I remember writing the introduction code for S1 in QBasic. I used 16-colors to fade a B&W picture from one to another using both OR and XOR to have one true picture fade on top of another as ALPHA did not yet exist - though it was emulated with clever palette arrangements.

I saw this effect originally in a Commodore Amiga game called, "The Killing Game Show."

Play LOUD and FULL SCREEN for best effect. :)

https://youtu.be/mLZoYUgilkI?t=87

Watching them fade one screen to another flawlessly got my mind working and thinking about how they did that.

Now in this next video, watch carefully how they fade one text on top of another. Remember, there was no ALPHA or alpha transparency at this time of computer development. It was all done through clever manipulation of OR and XOR images in a 16-color palette overlaying on top of one another and changing only the brightness levels mathematically and logically.

https://youtu.be/mLZoYUgilkI?t=438

It was the first time I had ever seen anything like this and I worked tirelessly for hours experimenting in QBasic with palette manipulation until I was able to reproduce it myself. What a feeling when I finally was able to reproduce the same incredible effect ! Good times.

Limited to 16-colors in PICO, however, this particular Kaleidoscope is not nearly as pretty as the one I wrote so many years ago.
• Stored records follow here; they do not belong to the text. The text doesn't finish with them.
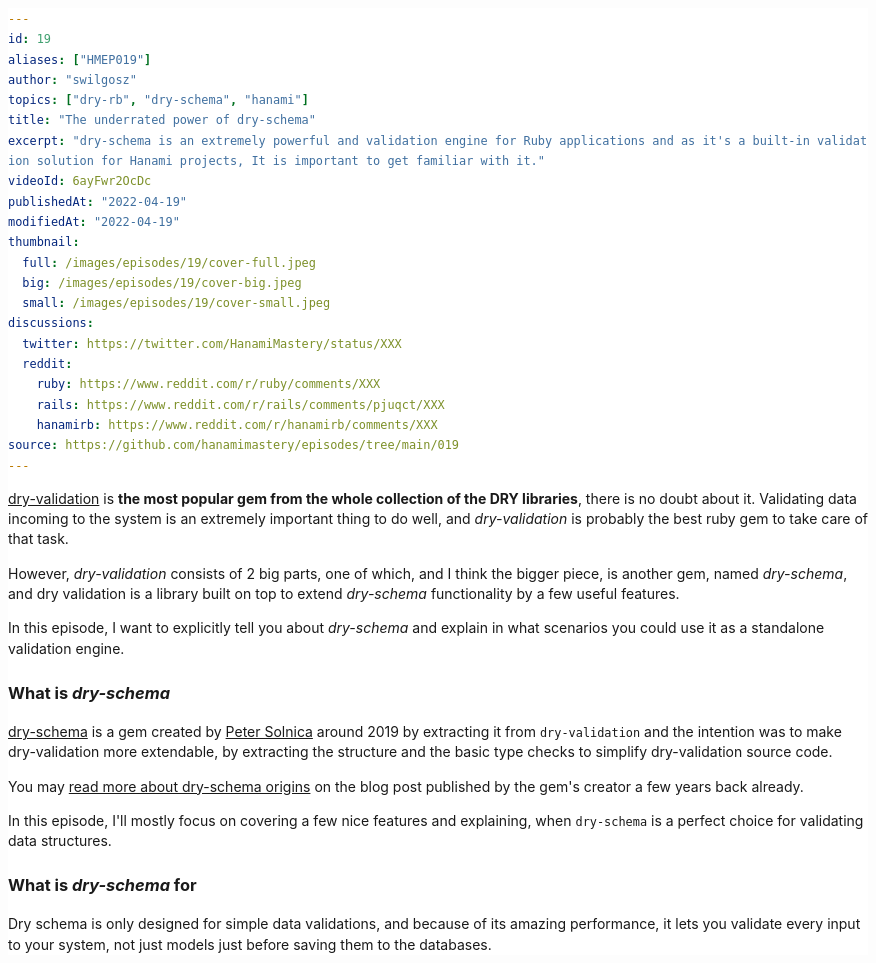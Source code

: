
 ```yaml
---
id: 19
aliases: ["HMEP019"]
author: "swilgosz"
topics: ["dry-rb", "dry-schema", "hanami"]
title: "The underrated power of dry-schema"
excerpt: "dry-schema is an extremely powerful and validation engine for Ruby applications and as it's a built-in validation solution for Hanami projects, It is important to get familiar with it."
videoId: 6ayFwr2OcDc
publishedAt: "2022-04-19"
modifiedAt: "2022-04-19"
thumbnail:
  full: /images/episodes/19/cover-full.jpeg
  big: /images/episodes/19/cover-big.jpeg
  small: /images/episodes/19/cover-small.jpeg
discussions:
  twitter: https://twitter.com/HanamiMastery/status/XXX
  reddit:
    ruby: https://www.reddit.com/r/ruby/comments/XXX
    rails: https://www.reddit.com/r/rails/comments/pjuqct/XXX
    hanamirb: https://www.reddit.com/r/hanamirb/comments/XXX
source: https://github.com/hanamimastery/episodes/tree/main/019
---
```


[dry-validation](https://dry-rb.org/gems/dry-validation) is **the most popular gem from the whole collection of the DRY libraries**, there is no doubt about it. Validating data incoming to the system is an extremely important thing to do well, and *dry-validation* is probably the best ruby gem to take care of that task.

However, *dry-validation* consists of 2 big parts, one of which, and I think the bigger piece, is another gem, named *dry-schema*, and dry validation is a library built on top to extend *dry-schema* functionality by a few useful features.

In this episode, I want to explicitly tell you about *dry-schema* and explain in what scenarios you could use it as a standalone validation engine.

### What is *dry-schema*

[dry-schema](https://dry-rb.org/gems/dry-schema) is a gem created by [Peter Solnica](https://github.com/solnic) around 2019 by extracting it from `dry-validation` and the intention was to make dry-validation more extendable, by extracting the structure and the basic type checks to simplify dry-validation source code.

You may [read more about dry-schema origins](https://solnic.codes/2019/01/31/introducing-dry-schema/) on the blog post published by the gem's creator a few years back already.

In this episode, I'll mostly focus on covering a few nice features and explaining, when `dry-schema` is a perfect choice for validating data structures.

### What is *dry-schema* for
Dry schema is only designed for simple data validations, and because of its amazing performance, it lets you validate every input to your system, not just models just before saving them to the databases.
You still get the color chase though.

The one I wrote in Flash is where I had the vectors "chase" down a new color from the 64-million color palette. Pretty indeed.

You can see an Online and crude FLASH version I wrote of this HERE to compare the two:

https://www.newgrounds.com/portal/view/145350/review_page/8

So why am I not programming in flash today ?

Because it was an absolutely royal pain in the ... assuredly, trust me, it was very difficult to write code in. And sadly, I am understanding that FLASH is now all but vanished today. It is a forgotten medium, though I still have my thousands of downloaded Flash games, videos, and experiments.

PICO though is much easier to program and I am definitely enjoying the very high speed it has when it comes to both number crunching and generating interesting effects by updating thousands of pixels per second.

Likely, you are too.

Please enjoy, Kaleidoscope. And yes, I have no doubt the code could be thoroughly optimized today.